In the records below, the lines from the one with "Next, we transform" through the last are to be printed exactly, and nothing else.
Start of DATA SHOWN
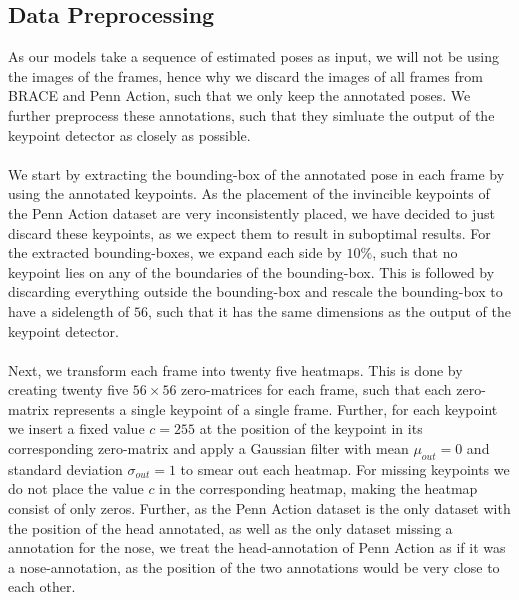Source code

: \documentclass[./main.tex]{subfiles}
\begin{document}
\subsection{Data Preprocessing}
\label{sec:pretrain_data_preprocessing}
As our models take a sequence of estimated poses as input, we will not be using the images of the frames, hence why we discard the images of all frames from BRACE and Penn Action, such that we only keep the annotated poses. We further preprocess these annotations, such that they simluate the output of the keypoint detector as closely as possible.
\\
\\
We start by extracting the bounding-box of the annotated pose in each frame by using the annotated keypoints. As the placement of the invincible keypoints of the Penn Action dataset are very inconsistently placed, we have decided to just discard these keypoints, as we expect them to result in suboptimal results. For the extracted bounding-boxes, we expand each side by $10\%$, such that no keypoint lies on any of the boundaries of the bounding-box. This is followed by discarding everything outside the bounding-box and rescale the bounding-box to have a sidelength of $56$, such that it has the same dimensions as the output of the keypoint detector.
\\
\\
Next, we transform each frame into twenty five heatmaps. This is done by creating twenty five $56 \times 56$ zero-matrices for each frame, such that each zero-matrix represents a single keypoint of a single frame. Further, for each keypoint we insert a fixed value $c = 255$ at the position of the keypoint in its corresponding zero-matrix and apply a Gaussian filter with mean $\mu_{out} = 0$ and standard deviation $\sigma_{out} = 1$ to smear out each heatmap. For missing keypoints we do not place the value $c$ in the corresponding heatmap, making the heatmap consist of only zeros. Further, as the Penn Action dataset is the only dataset with the position of the head annotated, as well as the only dataset missing a annotation for the nose, we treat the head-annotation of Penn Action as if it was a nose-annotation, as the position of the two annotations would be very close to each other.
\\
\\
\end{document}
End of DATA SHOWN
▶ _YOUR RESPONSE_
Next, we transform each frame into twenty five heatmaps. This is done by creating twenty five $56 \times 56$ zero-matrices for each frame, such that each zero-matrix represents a single keypoint of a single frame. Further, for each keypoint we insert a fixed value $c = 255$ at the position of the keypoint in its corresponding zero-matrix and apply a Gaussian filter with mean $\mu_{out} = 0$ and standard deviation $\sigma_{out} = 1$ to smear out each heatmap. For missing keypoints we do not place the value $c$ in the corresponding heatmap, making the heatmap consist of only zeros. Further, as the Penn Action dataset is the only dataset with the position of the head annotated, as well as the only dataset missing a annotation for the nose, we treat the head-annotation of Penn Action as if it was a nose-annotation, as the position of the two annotations would be very close to each other.
\\
\\
\end{document}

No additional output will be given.